• Required work:
Produce as output only the lines below starting at the line with "- **Downsampling Strategies:**" and continuing through the line with "- **Strategy:** Downsampling", each one exactly as written.

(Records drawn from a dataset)
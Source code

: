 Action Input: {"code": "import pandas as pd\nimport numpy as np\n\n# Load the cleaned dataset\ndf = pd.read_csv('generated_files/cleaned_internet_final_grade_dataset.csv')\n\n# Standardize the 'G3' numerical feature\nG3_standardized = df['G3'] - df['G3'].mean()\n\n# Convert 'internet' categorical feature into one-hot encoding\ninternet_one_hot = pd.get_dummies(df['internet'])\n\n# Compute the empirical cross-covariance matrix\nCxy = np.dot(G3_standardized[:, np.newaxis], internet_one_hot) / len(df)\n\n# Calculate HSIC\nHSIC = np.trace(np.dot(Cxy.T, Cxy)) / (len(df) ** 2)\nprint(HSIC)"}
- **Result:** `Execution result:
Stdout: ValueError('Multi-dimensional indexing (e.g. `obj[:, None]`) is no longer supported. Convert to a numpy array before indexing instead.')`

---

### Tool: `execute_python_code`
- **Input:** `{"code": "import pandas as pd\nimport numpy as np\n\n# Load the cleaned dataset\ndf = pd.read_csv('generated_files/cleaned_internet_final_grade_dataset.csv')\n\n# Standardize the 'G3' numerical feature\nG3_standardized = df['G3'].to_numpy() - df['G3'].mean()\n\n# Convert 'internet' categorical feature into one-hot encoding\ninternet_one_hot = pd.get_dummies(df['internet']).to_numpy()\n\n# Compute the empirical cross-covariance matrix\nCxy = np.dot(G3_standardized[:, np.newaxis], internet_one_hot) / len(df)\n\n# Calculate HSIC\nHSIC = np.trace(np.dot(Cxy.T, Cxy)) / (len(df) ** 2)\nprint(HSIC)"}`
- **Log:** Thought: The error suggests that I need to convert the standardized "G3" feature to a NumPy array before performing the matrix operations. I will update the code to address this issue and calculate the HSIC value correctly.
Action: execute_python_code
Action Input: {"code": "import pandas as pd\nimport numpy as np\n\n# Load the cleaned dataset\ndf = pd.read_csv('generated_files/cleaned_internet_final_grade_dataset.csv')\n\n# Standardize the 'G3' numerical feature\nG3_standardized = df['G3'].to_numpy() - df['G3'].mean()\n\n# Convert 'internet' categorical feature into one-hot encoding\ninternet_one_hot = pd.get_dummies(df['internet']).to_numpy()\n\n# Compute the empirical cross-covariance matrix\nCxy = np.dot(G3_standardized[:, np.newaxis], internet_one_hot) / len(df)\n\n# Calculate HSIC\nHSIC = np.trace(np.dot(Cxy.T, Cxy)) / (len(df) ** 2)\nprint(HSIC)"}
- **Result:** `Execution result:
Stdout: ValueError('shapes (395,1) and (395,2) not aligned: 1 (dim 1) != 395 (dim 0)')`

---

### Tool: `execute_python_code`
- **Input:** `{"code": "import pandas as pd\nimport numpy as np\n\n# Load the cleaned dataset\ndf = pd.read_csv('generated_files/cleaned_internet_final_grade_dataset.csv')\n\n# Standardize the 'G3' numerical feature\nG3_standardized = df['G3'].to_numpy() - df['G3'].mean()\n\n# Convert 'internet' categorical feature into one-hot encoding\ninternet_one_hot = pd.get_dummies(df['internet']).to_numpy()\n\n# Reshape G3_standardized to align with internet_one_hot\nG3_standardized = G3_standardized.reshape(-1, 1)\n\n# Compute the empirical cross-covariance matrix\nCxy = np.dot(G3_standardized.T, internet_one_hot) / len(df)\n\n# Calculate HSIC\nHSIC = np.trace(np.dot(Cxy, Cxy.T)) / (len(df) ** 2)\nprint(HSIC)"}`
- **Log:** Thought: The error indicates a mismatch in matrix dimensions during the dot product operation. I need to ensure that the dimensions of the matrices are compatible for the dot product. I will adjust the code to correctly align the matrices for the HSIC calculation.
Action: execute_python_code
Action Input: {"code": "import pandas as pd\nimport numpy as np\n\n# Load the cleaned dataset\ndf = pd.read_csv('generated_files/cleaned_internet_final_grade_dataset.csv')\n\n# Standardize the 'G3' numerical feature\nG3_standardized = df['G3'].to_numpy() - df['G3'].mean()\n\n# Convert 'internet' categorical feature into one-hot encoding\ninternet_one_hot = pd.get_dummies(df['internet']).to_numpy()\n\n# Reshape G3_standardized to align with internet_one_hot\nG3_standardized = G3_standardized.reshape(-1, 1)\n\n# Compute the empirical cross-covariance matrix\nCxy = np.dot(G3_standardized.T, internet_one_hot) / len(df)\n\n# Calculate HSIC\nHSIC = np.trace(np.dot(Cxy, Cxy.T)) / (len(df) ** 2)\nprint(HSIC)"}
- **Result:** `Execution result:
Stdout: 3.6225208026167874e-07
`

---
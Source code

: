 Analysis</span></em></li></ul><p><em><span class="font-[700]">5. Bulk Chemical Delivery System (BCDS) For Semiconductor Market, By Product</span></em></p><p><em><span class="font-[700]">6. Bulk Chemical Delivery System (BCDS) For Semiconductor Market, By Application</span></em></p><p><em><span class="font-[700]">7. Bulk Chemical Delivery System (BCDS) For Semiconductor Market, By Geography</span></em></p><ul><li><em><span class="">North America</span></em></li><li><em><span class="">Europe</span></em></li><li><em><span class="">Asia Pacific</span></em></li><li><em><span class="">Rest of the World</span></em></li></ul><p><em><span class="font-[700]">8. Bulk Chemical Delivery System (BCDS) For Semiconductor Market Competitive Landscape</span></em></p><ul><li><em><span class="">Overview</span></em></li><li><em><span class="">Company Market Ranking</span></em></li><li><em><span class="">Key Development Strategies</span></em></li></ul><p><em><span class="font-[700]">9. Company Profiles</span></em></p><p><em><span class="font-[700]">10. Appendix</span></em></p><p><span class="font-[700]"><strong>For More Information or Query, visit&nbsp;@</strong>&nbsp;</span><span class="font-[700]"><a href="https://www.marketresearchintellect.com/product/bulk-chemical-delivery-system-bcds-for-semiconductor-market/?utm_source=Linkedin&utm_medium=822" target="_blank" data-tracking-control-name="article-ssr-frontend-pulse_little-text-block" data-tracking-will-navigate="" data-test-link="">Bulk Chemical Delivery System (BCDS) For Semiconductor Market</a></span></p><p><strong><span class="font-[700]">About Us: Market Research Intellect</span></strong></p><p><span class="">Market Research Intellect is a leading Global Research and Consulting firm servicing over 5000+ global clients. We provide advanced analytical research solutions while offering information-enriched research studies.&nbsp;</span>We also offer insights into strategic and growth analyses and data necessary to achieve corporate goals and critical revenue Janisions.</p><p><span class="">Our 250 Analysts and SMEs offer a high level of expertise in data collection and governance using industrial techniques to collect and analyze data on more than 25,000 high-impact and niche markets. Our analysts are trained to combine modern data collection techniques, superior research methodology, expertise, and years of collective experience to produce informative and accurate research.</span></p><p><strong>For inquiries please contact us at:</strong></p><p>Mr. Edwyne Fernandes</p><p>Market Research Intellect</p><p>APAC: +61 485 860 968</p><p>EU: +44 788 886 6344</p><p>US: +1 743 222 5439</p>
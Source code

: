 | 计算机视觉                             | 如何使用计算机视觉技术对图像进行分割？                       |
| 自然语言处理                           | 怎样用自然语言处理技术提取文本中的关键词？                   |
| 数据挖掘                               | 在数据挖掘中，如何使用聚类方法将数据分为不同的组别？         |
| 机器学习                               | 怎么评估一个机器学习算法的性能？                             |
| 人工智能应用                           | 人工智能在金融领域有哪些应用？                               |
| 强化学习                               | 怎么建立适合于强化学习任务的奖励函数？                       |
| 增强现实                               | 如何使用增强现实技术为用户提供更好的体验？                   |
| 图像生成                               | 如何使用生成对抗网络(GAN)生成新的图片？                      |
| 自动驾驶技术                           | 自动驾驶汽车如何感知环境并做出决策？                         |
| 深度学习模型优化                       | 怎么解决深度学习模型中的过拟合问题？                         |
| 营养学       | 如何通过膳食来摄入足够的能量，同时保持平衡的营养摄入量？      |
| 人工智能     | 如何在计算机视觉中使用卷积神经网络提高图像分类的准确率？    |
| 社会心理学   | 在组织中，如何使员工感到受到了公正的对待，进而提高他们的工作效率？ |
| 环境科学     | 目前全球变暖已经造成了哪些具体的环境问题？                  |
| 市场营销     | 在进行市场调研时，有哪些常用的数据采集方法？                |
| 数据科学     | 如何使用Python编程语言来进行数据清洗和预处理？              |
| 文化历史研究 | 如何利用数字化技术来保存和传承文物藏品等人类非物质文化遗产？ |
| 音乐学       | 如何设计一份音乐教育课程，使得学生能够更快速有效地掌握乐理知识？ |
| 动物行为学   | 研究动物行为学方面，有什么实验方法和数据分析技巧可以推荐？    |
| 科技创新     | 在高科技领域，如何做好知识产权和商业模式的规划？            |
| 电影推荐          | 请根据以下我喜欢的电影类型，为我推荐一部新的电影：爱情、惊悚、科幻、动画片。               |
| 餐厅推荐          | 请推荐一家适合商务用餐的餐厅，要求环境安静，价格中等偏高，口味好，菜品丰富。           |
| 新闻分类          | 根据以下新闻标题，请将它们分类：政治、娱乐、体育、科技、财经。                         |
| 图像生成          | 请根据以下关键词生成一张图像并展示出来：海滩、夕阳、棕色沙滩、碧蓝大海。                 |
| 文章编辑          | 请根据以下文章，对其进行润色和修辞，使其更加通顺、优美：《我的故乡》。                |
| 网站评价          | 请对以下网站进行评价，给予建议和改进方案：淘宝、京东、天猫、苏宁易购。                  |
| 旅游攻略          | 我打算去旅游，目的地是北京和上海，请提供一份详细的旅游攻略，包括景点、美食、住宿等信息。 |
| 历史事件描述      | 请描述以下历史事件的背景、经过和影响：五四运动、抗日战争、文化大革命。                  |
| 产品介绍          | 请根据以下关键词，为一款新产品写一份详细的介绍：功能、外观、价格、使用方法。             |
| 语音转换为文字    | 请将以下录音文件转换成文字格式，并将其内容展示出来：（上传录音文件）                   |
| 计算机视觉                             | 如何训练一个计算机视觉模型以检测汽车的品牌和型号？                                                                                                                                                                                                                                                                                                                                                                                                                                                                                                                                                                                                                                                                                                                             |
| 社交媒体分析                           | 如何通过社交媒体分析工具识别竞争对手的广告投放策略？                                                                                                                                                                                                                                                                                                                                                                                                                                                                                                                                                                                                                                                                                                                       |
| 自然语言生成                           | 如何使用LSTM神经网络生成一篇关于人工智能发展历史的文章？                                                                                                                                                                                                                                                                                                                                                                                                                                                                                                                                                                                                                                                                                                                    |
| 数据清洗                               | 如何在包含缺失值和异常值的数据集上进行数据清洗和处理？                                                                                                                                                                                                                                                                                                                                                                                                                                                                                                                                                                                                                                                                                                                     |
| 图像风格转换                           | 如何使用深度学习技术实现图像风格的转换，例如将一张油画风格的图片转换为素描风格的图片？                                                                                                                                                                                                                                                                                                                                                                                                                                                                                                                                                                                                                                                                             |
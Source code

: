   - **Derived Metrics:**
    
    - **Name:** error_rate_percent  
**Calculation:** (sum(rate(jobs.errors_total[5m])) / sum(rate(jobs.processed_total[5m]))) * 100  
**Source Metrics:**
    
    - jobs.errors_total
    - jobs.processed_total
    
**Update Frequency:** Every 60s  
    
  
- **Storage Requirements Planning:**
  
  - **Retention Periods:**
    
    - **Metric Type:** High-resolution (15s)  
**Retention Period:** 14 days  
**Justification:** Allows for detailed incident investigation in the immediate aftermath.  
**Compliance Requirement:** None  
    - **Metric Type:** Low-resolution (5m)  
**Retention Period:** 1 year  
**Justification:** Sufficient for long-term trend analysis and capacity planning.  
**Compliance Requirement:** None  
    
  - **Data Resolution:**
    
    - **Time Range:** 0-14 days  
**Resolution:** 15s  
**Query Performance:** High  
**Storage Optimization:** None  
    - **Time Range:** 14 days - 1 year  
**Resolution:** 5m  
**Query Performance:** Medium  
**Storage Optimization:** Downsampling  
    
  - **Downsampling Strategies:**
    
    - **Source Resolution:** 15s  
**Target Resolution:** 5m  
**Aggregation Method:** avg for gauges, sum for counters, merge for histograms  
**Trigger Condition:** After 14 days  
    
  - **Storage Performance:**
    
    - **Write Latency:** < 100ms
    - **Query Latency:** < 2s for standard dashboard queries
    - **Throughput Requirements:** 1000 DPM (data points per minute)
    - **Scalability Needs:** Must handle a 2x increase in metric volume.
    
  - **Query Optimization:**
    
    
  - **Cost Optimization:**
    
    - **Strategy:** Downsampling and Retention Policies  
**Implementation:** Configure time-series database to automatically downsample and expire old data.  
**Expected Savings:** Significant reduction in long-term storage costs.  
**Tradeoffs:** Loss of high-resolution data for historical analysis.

• Exercise answer:
  - **Downsampling Strategies:**
    
    - **Source Resolution:** 15s  
**Target Resolution:** 5m  
**Aggregation Method:** avg for gauges, sum for counters, merge for histograms  
**Trigger Condition:** After 14 days  
    
  - **Storage Performance:**
    
    - **Write Latency:** < 100ms
    - **Query Latency:** < 2s for standard dashboard queries
    - **Throughput Requirements:** 1000 DPM (data points per minute)
    - **Scalability Needs:** Must handle a 2x increase in metric volume.
    
  - **Query Optimization:**
    
    
  - **Cost Optimization:**
    
    - **Strategy:** Downsampling and Retention Policies  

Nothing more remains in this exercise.